* **WORK TASK**:
Look through the lines below, find those with the word "additional", and copy them.

= Beginning of Section =

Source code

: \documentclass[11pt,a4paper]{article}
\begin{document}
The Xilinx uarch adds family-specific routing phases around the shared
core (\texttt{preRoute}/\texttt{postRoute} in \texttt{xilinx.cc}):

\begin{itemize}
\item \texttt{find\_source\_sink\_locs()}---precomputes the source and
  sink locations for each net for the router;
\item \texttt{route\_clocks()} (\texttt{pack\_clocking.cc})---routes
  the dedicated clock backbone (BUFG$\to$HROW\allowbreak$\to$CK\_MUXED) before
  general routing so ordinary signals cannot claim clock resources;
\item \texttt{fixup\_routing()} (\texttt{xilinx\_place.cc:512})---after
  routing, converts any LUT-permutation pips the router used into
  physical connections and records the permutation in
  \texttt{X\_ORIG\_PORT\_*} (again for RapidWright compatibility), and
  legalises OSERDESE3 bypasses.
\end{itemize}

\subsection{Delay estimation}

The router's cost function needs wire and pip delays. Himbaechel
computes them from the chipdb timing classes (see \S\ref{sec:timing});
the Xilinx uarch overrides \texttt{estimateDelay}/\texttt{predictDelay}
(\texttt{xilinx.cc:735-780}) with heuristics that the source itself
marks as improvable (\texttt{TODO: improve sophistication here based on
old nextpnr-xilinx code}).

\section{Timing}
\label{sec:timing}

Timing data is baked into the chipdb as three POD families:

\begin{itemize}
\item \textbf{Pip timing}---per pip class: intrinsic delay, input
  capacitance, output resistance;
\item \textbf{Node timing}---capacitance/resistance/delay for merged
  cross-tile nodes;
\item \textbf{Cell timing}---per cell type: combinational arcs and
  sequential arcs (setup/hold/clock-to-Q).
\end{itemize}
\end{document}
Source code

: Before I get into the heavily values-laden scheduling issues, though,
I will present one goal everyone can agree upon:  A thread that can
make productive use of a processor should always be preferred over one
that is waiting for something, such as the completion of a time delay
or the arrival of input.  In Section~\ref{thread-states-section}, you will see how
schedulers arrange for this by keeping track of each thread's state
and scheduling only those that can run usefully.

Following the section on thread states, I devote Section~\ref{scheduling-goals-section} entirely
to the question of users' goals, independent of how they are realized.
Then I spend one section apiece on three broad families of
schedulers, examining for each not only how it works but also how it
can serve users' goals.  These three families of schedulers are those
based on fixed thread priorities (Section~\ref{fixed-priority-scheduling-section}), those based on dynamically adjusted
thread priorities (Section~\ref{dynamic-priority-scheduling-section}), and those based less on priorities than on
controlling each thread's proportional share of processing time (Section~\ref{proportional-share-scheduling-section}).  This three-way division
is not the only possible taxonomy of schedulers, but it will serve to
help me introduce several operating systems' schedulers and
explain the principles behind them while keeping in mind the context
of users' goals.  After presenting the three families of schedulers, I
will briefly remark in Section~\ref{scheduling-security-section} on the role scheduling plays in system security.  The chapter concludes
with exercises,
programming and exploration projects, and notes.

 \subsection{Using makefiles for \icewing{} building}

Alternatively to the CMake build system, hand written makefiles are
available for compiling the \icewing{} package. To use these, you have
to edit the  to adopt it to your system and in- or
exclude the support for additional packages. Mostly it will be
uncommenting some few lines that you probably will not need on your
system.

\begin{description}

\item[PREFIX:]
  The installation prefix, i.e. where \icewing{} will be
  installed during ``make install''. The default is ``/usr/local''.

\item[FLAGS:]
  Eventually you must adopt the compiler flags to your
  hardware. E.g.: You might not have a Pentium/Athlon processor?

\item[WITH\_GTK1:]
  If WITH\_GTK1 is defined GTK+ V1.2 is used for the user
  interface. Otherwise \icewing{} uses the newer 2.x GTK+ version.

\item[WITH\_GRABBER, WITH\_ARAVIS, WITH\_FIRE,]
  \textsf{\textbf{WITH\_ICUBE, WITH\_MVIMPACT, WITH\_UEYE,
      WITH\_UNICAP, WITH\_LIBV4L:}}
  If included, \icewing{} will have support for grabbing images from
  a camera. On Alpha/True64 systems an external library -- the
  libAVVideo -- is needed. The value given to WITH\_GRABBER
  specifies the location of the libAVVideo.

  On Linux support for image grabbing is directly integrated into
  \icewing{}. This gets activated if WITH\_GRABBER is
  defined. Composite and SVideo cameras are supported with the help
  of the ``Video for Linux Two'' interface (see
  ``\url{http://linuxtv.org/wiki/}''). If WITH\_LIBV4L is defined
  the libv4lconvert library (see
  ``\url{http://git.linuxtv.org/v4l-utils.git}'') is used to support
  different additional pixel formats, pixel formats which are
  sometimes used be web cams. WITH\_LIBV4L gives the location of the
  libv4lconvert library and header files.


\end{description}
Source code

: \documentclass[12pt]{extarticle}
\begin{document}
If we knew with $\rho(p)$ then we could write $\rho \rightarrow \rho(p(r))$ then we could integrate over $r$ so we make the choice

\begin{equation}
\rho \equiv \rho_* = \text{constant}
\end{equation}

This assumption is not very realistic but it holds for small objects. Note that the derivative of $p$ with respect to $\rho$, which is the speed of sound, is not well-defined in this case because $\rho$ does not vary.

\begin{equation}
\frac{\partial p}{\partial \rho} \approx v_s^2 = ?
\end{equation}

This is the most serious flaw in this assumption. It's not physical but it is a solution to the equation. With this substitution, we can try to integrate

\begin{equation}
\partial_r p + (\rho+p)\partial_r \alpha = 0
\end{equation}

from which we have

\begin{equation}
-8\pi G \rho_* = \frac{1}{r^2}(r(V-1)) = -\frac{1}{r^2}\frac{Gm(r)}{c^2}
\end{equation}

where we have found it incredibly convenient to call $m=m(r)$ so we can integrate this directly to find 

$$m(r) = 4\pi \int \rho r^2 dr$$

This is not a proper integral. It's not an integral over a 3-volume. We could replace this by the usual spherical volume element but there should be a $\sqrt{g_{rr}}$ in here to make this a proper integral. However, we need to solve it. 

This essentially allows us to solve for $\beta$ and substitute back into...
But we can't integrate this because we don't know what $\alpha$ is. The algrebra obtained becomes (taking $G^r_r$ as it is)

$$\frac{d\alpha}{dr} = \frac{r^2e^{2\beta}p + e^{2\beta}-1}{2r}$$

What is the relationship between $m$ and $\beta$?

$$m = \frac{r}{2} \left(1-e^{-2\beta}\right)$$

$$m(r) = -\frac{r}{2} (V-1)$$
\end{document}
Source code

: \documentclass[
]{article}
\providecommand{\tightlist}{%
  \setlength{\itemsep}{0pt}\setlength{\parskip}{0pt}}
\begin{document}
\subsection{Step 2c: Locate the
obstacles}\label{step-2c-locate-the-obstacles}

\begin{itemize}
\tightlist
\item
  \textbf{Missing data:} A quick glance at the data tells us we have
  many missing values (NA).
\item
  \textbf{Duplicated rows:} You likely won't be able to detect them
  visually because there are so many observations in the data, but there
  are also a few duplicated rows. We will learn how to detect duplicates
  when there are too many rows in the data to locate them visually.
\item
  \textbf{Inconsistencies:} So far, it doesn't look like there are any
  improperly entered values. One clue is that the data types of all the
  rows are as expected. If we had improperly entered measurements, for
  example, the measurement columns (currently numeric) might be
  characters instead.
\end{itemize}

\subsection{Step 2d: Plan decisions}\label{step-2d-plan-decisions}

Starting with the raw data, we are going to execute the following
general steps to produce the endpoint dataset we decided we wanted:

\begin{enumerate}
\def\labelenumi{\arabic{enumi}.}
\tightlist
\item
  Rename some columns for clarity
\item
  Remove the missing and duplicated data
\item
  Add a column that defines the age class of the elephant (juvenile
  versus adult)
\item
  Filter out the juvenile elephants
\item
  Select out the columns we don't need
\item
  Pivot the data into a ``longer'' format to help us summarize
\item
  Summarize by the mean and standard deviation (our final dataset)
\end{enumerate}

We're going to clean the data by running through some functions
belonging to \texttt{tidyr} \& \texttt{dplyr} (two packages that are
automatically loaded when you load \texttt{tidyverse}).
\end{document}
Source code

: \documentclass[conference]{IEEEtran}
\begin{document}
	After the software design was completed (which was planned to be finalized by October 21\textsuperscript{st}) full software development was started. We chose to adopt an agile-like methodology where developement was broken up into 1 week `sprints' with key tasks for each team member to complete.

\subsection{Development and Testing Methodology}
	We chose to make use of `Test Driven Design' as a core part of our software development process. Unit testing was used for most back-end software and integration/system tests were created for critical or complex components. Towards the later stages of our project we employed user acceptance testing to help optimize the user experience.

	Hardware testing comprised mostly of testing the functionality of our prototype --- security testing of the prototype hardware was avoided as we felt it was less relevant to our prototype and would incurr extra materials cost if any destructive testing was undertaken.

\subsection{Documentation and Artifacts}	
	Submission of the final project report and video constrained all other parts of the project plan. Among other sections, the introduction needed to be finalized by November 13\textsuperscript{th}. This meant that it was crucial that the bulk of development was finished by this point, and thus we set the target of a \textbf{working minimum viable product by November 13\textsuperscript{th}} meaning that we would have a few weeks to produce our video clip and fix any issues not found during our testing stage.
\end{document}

= End of Section =

* **ANSWER SPACE**:
exclude the support for additional packages. Mostly it will be
  different additional pixel formats, pixel formats which are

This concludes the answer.